Two zero one one or twenty eleven. Two tens and eleven ones, 20+1+1+1+1+1+1+1+1+1+1+1. As though the ever-identical and accumulative impulses and resulting series were never ending. Two curving and two (or eleven) pointed digits, what a strange constellation! What it holds in store only time will tell, and its ultimate meaning is up to us to decide. Yet this series of numbers does not exactly exude harmony. Whereas 2010 seems nicely balanced, with the second half being half of the first, now the balance has been lost. There is plenty of imbalance in the world, which is why it comes as no surprise that something jams on occasion. Put carefully: Once the balance has been lost, a great deal can tip - for the better or worse, but who knows?
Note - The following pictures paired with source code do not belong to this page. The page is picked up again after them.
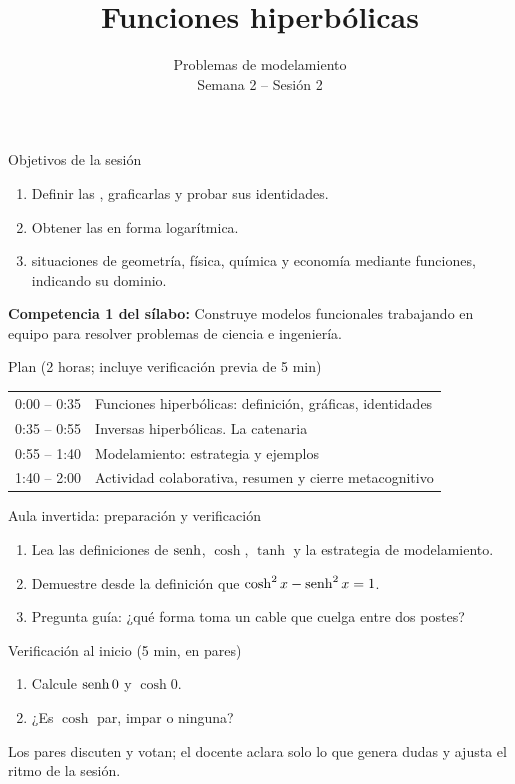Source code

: \documentclass[10pt,aspectratio=169]{beamer}
\title[Hiperbólicas y modelamiento]{Funciones hiperbólicas}
\subtitle{Problemas de modelamiento\\[2pt]\small Semana 2 -- Sesión 2}
\begin{document}
\begin{frame}
  \titlepage
\end{frame}

\begin{frame}{Objetivos de la sesión}
  \begin{enumerate}
    \item Definir las , graficarlas y probar sus identidades.
    \item Obtener las  en forma logarítmica.
    \item {} situaciones de geometría, física, química y economía mediante funciones, indicando su dominio.
  \end{enumerate}
  \vspace{1mm}
  {\small\textbf{Competencia 1 del sílabo:} Construye modelos funcionales trabajando en equipo para resolver problemas de ciencia e ingeniería.}
  \begin{block}{Plan (2 horas; incluye verificación previa de 5 min)}
    \begin{tabular}{ll}
      0:00 -- 0:35 & Funciones hiperbólicas: definición, gráficas, identidades\\
      0:35 -- 0:55 & Inversas hiperbólicas. La catenaria\\
      0:55 -- 1:40 & Modelamiento: estrategia y ejemplos\\
      1:40 -- 2:00 & Actividad colaborativa, resumen y cierre metacognitivo
    \end{tabular}
  \end{block}
\end{frame}

\begin{frame}{Aula invertida: preparación y verificación}
  \small
  \begin{previa}
    \begin{enumerate}
      \item Lea las definiciones de $\senh$, $\cosh$, $\tanh$ y la estrategia de modelamiento.
      \item Demuestre desde la definición que $\cosh^2x-\senh^2x=1$.
      \item Pregunta guía: ¿qué forma toma un cable que cuelga entre dos postes?
    \end{enumerate}
  \end{previa}
  \begin{block}{Verificación al inicio (5 min, en pares)}
    \begin{enumerate}
      \item Calcule $\senh 0$ y $\cosh 0$.
      \item ¿Es $\cosh$ par, impar o ninguna?
    \end{enumerate}
    Los pares discuten y votan; el docente aclara solo lo que genera dudas y ajusta el ritmo de la sesión.
  \end{block}
\end{frame}
\end{document}
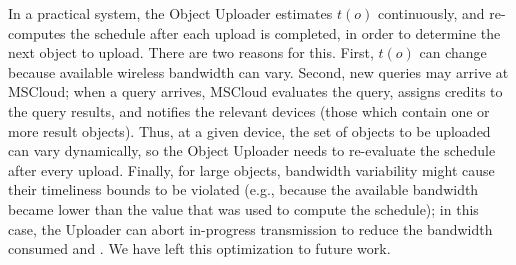 %
In a practical system, the Object Uploader estimates $t(o)$
continuously, and re-computes the schedule after each upload is
completed, in order to determine the next object to upload.
%
There are two reasons for this.
%
First, $t(o)$ can change because available wireless bandwidth can
vary.
%
Second, new queries may arrive at MSCloud; when a query arrives,
MSCloud evaluates the query, assigns credits to the query results, and
notifies the relevant devices (those which contain one or more result
objects).
%
Thus, at a given device, the set of objects to be uploaded can vary
dynamically, so the Object Uploader needs to re-evaluate the schedule
after every upload.
%
Finally, for large objects, bandwidth variability might cause their
timeliness bounds to be violated (e.g., because the available
bandwidth became lower than the value that was used to compute the
schedule); in this case, the Uploader can abort in-progress
transmission to reduce the bandwidth consumed and .
%
We have left this optimization to future work.
%

%
%


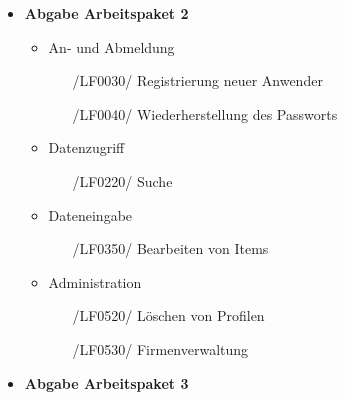 \documentclass[11pt,a4paper]{report}
\begin{document}
\begin{itemize}
\item
  \textbf{Abgabe Arbeitspaket 2}
  
  \begin{itemize}
  	\item
  		An- und Abmeldung
  		\begin{itemize}
  		\leftskip=3em
  		\item[/LF0030/] Registrierung neuer Anwender
  		\item[/LF0040/] Wiederherstellung des Passworts
  		\end{itemize}
	\item
    	Datenzugriff
    	\begin{itemize}
    	\leftskip=3em
    	\item[/LF0220/] Suche
    	\end{itemize}
	\item
    	Dateneingabe
    	\begin{itemize}
    	\leftskip=3em
    	\item[/LF0350/] Bearbeiten von Items
    	\end{itemize}
	\item
    	Administration
    	\begin{itemize}
    	\leftskip=3em
    	\item[/LF0520/] Löschen von Profilen
    	\item[/LF0530/] Firmenverwaltung
    	\end{itemize}
  \end{itemize}
\newpage
\item
  \textbf{Abgabe Arbeitspaket 3}
  

\end{itemize}
\end{document}
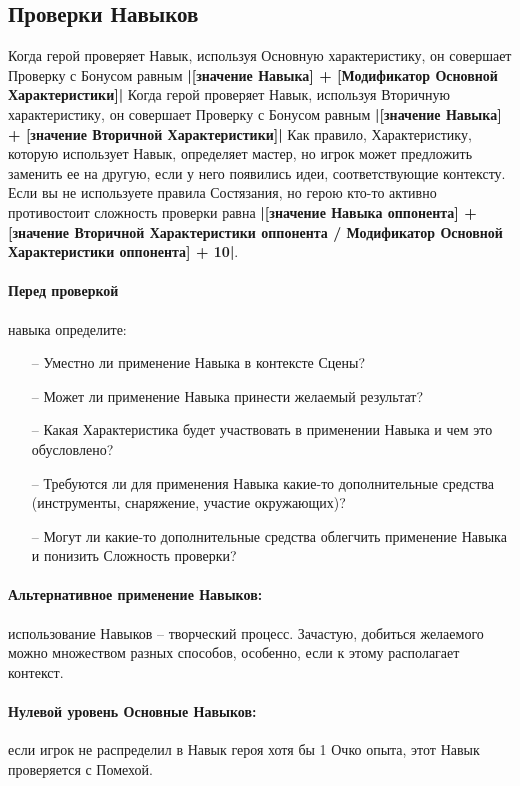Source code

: \subsection{Проверки Навыков}
Когда герой проверяет Навык, используя Основную характеристику, он совершает Проверку с Бонусом равным \textbf{|[значение Навыка] + [Модификатор Основной Характеристики]|}
\newline Когда герой проверяет Навык, используя Вторичную характеристику, он совершает Проверку с Бонусом равным \textbf{|[значение Навыка] + [значение Вторичной Характеристики]|}
\newline Как правило, Характеристику, которую использует Навык, определяет мастер, но игрок может предложить заменить ее на другую, если у него появились идеи, соответствующие контексту.
\newline Если вы не используете правила Состязания, но герою кто-то активно противостоит сложность проверки равна \textbf{|[значение Навыка оппонента] + [значение Вторичной Характеристики оппонента / Модификатор Основной Характеристики оппонента] + 10|}.

\paragraph{Перед проверкой} навыка определите:
\begin{itemize}
    \item[--] Уместно ли применение Навыка в контексте Сцены?
    \item[--] Может ли применение Навыка принести желаемый результат?
    \item[--] Какая Характеристика будет участвовать в применении Навыка и чем это обусловлено?
    \item[--] Требуются ли для применения Навыка какие-то дополнительные средства (инструменты, снаряжение, участие окружающих)?
    \item[--] Могут ли какие-то дополнительные средства облегчить применение Навыка и понизить Сложность проверки?
\end{itemize}

\paragraph{Альтернативное применение Навыков:} использование Навыков – творческий процесс. Зачастую, добиться желаемого можно множеством разных способов, особенно, если к этому располагает контекст. 

\paragraph{Нулевой уровень Основные Навыков:} если игрок не распределил в Навык героя хотя бы 1 Очко опыта, этот Навык проверяется с Помехой.
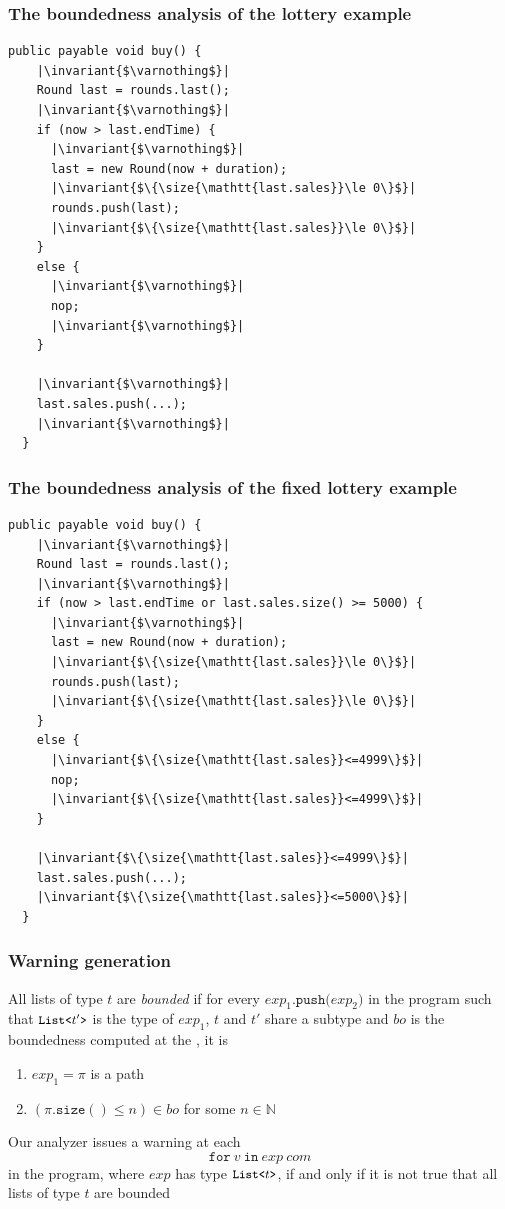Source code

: \documentclass[11pt]{beamer}  %
\def\|#1|{\mathid{#1}}
\newcommand{\mathid}[1]{\ensuremath{\mathit{#1}}}
\def\codesize{\small}
\def\<#1>{\codeid{#1}}
\newcommand{\codeid}[1]{\ifmmode{\mbox{\codesize\ttfamily{#1}}}\else{\codesize\ttfamily #1}\fi}
\renewcommand{\exp}{\|exp|}
\newcommand{\com}{\|com|}
\newcommand{\size}[1]{{#1}\mathtt{.size()}}
\newcommand{\push}[2]{{#1}\mathtt{.push(}{#2}\mathtt{)}}
\newcommand{\for}[3]{\mathtt{for\ }{#1}\mathtt{\ in\ }{#2}\ {#3}}
\newcommand{\nat}{\mathbb{N}}
\newcommand{\invariant}[1]{\color{magenta}{#1}}
\begin{document}
\begin{frame}[fragile]\frametitle{The boundedness analysis of the lottery example}
  \begin{lstlisting}[language=pseudo,numbers=none]
  public payable void buy() {
    |\invariant{$\varnothing$}|
    Round last = rounds.last();
    |\invariant{$\varnothing$}|
    if (now > last.endTime) {
      |\invariant{$\varnothing$}|
      last = new Round(now + duration);
      |\invariant{$\{\size{\mathtt{last.sales}}\le 0\}$}|
      rounds.push(last);
      |\invariant{$\{\size{\mathtt{last.sales}}\le 0\}$}|
    }
    else {
      |\invariant{$\varnothing$}|
      nop;
      |\invariant{$\varnothing$}|
    }

    |\invariant{$\varnothing$}|
    last.sales.push(...);
    |\invariant{$\varnothing$}|
  }
  \end{lstlisting}
\end{frame}

\begin{frame}[fragile]\frametitle{The boundedness analysis of the fixed lottery example}
  \begin{lstlisting}[language=pseudo,numbers=none]
  public payable void buy() {
    |\invariant{$\varnothing$}|
    Round last = rounds.last();
    |\invariant{$\varnothing$}|
    if (now > last.endTime or last.sales.size() >= 5000) {
      |\invariant{$\varnothing$}|
      last = new Round(now + duration);
      |\invariant{$\{\size{\mathtt{last.sales}}\le 0\}$}|
      rounds.push(last);
      |\invariant{$\{\size{\mathtt{last.sales}}\le 0\}$}|
    }
    else {
      |\invariant{$\{\size{\mathtt{last.sales}}<=4999\}$}|
      nop;
      |\invariant{$\{\size{\mathtt{last.sales}}<=4999\}$}|
    }

    |\invariant{$\{\size{\mathtt{last.sales}}<=4999\}$}|
    last.sales.push(...);
    |\invariant{$\{\size{\mathtt{last.sales}}<=5000\}$}|
  }
  \end{lstlisting}
\end{frame}

\begin{frame}\frametitle{Warning generation}

  All lists of type $t$ are \emph{bounded}
  if for every $\push{\exp_1}{\exp_2}$ in the program such that
  $\<List<$t'$\texttt{>}>$ is the type of $\exp_1$,
  $t$ and $t'$ share a subtype and $\|bo|$ is the boundedness computed
  at the \<push>, it is
  \begin{enumerate}
  \item $\exp_1=\pi$ is a path
  \item $(\size{\pi}\le n)\in\|bo|$ for some $n\in\nat$
  \end{enumerate}

  \medskip

  \begin{mdframed}[backgroundcolor=blue!20] 
  Our analyzer issues a warning at each
  \[
  \for{v}{\exp}{\com}
  \]
  in the program, where
  $\exp$ has type $\<List<$t$\texttt{>}>$, if and only if it is not true that
  all lists of type $t$ are bounded
  \end{mdframed}
  
\end{frame}
\end{document}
Switching to other systems of analysis is not really a source of much help, either. You may possibly be familiar with the poem "Der Zwölf-Elf" (The twelve-eleven). But as far as I know, no-one has written about a twenty eleven. So when the poet Christian Morgenstern says of that little-known animal, "The twelve-eleven raises its left hand: And midnight tolls across the land", we cannot tell what would happen if it were to raise its right hand. Be that as it may, it is a fairly safe bet that 2011 does not have much to do with a mythical beast. So let's try again, this time by examining the individual integers that go to make up the year.

The number 20 marks a counting break and in many cultures forms a basis for counting, for instance, in French 80 is expressed as "quatre-vingt", four times 20. Insofar as 20 describes a counting break, it also marks a caesura. One of the peculiarities of numerological symbolism is that the German word "Schneise", for example, meaning forest path, originally referred to a line on which 20 tuna fish could be hung to dry. 20 tuna fish for eleven friends? No, no, let's not go down that track.

The eleven is more complicated. Considered in its own right, symbolically this number has always carried negative associations, because it is between the two "round numbers" 10 and 12. Eleven apostles would be unthinkable, eleven friends, well, they don't always score either, and it is not only the goalie's fear when facing a penalty taken from eleven meters away that is infamous. The particularly astute among us even claim to see in the eleven members of a soccer team a reference to human imperfection. In contrast, the multiple elevens on days like 11.1.11 or 11.11.11 at 11.11 a.m., when Carnival starts in Germany next year, are probably a result of the silliness that series of identical numbers have to offer. Wedding venues will most certainly be already booked out for 11.11.11, although we cannot say what people in other regions of the world would think.

It is a different story with the council that traditionally presides over organizing the carnival (made up, incidentally, of eleven members), which indeed only hid its civil democratic ambitions under the jester's hat. Thus the citizens, robbed of their rights, saw the "Eleven" - in the spirit of the French Revolution - in such a way that it symbolized the equality of all people. Straight lines, one next to the other and one like the next - like one free citizen next to the other. And in German at least, we can find some little amusement in the fact that "Elf" (eleven) is formed by the first letters of the motto of the French Revolution: "Egalité, Liberté, Fraternité" = ELF, rather than extremely low frequency! And if we take the language of the computer, formed from 0 and 1, 11 means yes, yes and not Oh Oh.

So what does all this tell us about 2011? Is the answer to two attempts with zero results a grim yes, yes at the eleventh hour? We already know that next year we will again be living in turbulent times. Does it tell us that one stands next to one and we citizens of the world will not let anyone take away our freedom? That wouldn't be a bad motto for a year that could be somewhere in-between in a time of caesurae. "Allons enfants de la patrie" - don't just accept it, embrace it, the eleven, whatever it may bring. "Le jour ... est arrivé" - for the twenty-eleven has long since raised its right hand - and once again a new year dawned across the land. Cheerio! (times eleven).